Omega-3 Effectiveness Confirmed in Study
This efficacy was confirmed in research published in the American Journal of Clinical Nutrition. Fifty-four individuals on antiretroviral therapy received 6 grams of Omega-3 daily for 13 weeks, while a control group received a placebo.
- After 3 weeks, triglyceride levels in the Omega-3 group decreased from 180 mg/dL to 114 mg/dL.
- After an additional 10 weeks, triglycerides further decreased to 110 mg/dL.
- In contrast, placebo recipients’ triglyceride levels rose from about 175 mg/dL to 183 mg/dL and 205 mg/dL at 3 and 13 weeks, respectively.

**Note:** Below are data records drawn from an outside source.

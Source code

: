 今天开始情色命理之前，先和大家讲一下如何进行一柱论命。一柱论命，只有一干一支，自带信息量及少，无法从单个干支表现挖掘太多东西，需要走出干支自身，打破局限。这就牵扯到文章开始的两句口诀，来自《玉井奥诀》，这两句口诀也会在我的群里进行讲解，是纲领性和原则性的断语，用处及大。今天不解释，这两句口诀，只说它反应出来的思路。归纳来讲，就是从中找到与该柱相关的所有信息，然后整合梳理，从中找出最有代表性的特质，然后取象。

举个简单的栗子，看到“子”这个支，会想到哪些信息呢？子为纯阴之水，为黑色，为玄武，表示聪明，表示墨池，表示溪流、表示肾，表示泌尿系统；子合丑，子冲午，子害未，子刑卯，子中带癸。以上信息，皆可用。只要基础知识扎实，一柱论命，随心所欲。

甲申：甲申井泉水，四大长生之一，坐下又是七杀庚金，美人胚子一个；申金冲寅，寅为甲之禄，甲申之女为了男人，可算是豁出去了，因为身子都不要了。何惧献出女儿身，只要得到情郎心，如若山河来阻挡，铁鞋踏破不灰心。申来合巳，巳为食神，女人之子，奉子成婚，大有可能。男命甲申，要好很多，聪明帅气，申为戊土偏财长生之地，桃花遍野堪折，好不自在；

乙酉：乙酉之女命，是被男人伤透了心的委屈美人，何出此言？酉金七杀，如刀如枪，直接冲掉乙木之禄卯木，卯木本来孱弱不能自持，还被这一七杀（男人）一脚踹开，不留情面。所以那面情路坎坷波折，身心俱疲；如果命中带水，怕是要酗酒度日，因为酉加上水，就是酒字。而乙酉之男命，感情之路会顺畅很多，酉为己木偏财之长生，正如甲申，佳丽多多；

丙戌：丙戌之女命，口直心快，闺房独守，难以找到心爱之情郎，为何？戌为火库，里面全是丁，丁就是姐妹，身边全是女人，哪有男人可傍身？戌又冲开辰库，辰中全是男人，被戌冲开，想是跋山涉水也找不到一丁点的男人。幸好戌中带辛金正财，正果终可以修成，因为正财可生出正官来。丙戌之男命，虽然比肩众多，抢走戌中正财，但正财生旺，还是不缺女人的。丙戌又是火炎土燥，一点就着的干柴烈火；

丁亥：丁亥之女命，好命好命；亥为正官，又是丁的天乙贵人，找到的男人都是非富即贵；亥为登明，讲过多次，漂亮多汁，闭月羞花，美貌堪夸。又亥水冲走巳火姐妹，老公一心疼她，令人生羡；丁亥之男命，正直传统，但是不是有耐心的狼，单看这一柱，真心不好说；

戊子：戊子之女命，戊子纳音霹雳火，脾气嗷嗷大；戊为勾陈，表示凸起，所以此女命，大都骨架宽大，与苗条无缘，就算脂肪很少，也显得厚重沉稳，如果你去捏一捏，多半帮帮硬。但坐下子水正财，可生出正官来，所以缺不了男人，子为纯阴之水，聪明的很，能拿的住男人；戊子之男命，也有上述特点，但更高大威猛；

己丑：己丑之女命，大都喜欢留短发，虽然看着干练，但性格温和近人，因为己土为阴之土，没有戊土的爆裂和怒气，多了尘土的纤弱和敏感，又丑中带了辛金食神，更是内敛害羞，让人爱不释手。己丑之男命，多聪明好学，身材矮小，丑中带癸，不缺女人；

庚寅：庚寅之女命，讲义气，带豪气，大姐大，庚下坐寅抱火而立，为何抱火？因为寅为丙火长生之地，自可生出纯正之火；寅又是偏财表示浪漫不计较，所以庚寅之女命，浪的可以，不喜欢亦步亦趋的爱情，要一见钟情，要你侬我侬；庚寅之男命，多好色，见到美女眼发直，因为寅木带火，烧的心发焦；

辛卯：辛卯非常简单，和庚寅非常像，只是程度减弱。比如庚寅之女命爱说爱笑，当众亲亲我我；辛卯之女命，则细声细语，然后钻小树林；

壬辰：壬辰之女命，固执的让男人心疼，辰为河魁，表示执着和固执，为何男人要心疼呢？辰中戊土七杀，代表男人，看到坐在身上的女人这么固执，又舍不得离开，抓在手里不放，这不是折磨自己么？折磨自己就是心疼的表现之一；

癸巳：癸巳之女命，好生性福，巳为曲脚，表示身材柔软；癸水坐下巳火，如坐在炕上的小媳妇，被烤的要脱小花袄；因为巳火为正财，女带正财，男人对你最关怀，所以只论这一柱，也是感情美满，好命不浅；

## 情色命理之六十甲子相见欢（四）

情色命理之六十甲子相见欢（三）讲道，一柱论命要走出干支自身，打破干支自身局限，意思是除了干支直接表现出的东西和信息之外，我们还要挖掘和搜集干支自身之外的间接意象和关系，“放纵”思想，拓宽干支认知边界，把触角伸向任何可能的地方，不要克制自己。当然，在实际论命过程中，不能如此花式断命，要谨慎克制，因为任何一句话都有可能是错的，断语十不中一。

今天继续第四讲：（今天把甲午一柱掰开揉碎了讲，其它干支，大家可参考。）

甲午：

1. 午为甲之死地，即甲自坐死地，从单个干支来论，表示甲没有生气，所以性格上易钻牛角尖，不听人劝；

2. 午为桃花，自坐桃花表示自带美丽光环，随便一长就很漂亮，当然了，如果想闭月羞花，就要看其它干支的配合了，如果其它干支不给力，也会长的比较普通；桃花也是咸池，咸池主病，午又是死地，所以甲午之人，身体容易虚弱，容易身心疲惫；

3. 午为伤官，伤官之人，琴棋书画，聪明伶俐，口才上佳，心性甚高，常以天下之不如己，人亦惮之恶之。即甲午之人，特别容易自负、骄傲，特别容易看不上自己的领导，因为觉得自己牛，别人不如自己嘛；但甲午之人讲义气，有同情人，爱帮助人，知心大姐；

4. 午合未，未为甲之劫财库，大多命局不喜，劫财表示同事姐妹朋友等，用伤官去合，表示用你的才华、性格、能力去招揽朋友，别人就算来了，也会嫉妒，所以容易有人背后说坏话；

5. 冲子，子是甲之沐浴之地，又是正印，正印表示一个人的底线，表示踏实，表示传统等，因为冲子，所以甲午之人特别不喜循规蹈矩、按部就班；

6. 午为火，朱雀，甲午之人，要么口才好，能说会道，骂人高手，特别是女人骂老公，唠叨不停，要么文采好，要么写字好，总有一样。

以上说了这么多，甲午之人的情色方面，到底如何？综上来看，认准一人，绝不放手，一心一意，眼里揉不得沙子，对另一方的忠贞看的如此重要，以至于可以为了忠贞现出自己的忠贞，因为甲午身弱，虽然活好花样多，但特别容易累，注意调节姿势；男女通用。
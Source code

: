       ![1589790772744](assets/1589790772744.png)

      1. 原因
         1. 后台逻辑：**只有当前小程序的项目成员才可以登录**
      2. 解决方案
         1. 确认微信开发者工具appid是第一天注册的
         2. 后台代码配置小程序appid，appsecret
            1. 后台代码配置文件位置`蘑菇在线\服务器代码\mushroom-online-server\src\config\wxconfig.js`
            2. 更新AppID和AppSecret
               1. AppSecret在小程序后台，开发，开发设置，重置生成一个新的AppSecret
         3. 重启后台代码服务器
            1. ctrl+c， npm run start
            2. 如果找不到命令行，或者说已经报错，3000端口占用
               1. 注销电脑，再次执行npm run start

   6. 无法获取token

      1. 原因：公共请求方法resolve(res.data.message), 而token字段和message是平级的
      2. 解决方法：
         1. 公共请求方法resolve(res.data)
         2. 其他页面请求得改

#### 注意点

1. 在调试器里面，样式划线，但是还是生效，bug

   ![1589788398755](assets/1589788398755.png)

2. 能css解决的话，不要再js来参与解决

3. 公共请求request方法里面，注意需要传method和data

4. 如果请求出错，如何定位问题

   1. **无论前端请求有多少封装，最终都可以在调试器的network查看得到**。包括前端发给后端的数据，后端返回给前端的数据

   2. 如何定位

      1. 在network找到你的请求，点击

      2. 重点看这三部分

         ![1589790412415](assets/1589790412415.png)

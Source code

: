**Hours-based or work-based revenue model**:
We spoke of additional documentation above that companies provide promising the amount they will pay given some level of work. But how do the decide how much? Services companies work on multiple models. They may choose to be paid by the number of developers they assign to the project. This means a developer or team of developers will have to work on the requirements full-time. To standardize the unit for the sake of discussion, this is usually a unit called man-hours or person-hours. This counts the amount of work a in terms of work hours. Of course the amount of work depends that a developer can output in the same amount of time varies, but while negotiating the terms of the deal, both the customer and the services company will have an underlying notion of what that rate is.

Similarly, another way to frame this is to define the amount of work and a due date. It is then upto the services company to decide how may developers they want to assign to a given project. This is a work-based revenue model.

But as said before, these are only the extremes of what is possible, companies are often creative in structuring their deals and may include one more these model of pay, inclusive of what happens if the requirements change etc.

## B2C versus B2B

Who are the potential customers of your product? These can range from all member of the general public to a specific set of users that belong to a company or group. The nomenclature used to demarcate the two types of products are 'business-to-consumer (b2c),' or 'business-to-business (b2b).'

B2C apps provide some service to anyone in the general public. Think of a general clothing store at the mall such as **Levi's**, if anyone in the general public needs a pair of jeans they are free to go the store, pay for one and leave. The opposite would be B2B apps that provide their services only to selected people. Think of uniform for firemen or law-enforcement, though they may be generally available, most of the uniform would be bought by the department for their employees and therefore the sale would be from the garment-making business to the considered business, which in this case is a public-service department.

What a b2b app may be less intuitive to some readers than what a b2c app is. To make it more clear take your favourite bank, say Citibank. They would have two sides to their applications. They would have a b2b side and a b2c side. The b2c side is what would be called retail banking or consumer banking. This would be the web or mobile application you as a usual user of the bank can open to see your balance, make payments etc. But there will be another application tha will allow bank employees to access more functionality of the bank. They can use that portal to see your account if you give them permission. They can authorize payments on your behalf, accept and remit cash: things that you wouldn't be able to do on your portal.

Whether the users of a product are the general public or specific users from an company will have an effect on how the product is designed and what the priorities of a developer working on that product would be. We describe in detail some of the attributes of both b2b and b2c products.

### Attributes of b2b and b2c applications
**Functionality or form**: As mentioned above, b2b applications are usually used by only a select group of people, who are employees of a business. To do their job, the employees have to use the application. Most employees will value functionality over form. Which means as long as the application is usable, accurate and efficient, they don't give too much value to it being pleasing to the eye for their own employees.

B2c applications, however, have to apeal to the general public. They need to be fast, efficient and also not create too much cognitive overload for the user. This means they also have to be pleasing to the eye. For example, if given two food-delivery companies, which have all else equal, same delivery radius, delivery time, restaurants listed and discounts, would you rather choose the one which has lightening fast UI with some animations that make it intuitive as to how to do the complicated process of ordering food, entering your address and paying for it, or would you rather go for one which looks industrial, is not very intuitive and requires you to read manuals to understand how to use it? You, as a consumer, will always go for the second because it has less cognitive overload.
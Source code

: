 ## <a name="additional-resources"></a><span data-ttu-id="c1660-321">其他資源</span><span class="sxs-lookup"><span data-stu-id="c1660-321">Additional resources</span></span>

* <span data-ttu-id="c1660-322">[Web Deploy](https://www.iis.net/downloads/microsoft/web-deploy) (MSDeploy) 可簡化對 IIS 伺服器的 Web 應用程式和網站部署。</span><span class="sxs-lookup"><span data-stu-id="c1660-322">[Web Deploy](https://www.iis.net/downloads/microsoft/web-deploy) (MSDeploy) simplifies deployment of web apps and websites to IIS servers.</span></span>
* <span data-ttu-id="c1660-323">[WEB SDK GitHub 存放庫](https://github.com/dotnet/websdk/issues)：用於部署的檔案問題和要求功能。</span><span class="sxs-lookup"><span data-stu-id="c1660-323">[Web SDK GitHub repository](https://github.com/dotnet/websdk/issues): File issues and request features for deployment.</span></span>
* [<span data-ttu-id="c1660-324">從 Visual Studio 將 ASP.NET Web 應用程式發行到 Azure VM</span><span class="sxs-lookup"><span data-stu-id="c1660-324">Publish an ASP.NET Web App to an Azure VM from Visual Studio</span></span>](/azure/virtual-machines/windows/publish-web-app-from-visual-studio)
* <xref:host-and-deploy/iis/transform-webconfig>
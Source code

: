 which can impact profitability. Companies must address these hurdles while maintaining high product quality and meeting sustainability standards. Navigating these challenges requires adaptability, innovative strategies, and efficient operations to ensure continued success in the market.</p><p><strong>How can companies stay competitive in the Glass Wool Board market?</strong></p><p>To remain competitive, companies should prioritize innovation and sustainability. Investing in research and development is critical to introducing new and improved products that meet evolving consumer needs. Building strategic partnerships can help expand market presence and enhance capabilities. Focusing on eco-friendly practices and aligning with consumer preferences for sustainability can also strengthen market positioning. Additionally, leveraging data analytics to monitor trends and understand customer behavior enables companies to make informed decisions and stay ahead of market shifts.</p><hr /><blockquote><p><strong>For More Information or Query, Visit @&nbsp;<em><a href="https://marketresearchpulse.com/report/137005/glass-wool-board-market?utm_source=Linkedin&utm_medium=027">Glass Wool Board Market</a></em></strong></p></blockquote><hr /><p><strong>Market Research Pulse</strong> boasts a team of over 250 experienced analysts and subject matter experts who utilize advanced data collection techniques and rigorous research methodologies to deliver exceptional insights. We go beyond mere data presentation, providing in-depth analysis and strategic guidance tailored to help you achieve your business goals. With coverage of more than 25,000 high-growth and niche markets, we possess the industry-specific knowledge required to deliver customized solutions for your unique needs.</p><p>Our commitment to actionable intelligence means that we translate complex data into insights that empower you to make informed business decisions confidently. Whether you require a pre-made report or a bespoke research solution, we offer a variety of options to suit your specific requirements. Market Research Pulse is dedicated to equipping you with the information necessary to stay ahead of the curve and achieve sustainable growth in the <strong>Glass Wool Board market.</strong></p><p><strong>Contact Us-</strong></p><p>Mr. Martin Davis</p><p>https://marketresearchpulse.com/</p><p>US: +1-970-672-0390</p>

Simultaneously, total cholesterol in the Omega-3 group dropped from 208 mg/dL to 186 mg/dL after 3 weeks, alongside an increase in “good” cholesterol by the end of the 13-week trial. Additionally, Omega-3 intake reduced inflammation, evidenced by decreased arachidonic acid levels only in those who received the nutrients.
Source
1. Woods MN, Wanke CA, Ling PR, Hendricks KM, Tang AM, Knox TA, Andersson CE, Dong KR, Skinner SC, Bistrian BR, “Effect of a dietary intervention and n-3 fatty acid supplementation on measures of serum lipid and insulin sensitivity in persons with HIV”, Am J Clin Nutr. 2009 Dec;90(6):1566-78. Epub 2009 Oct 21.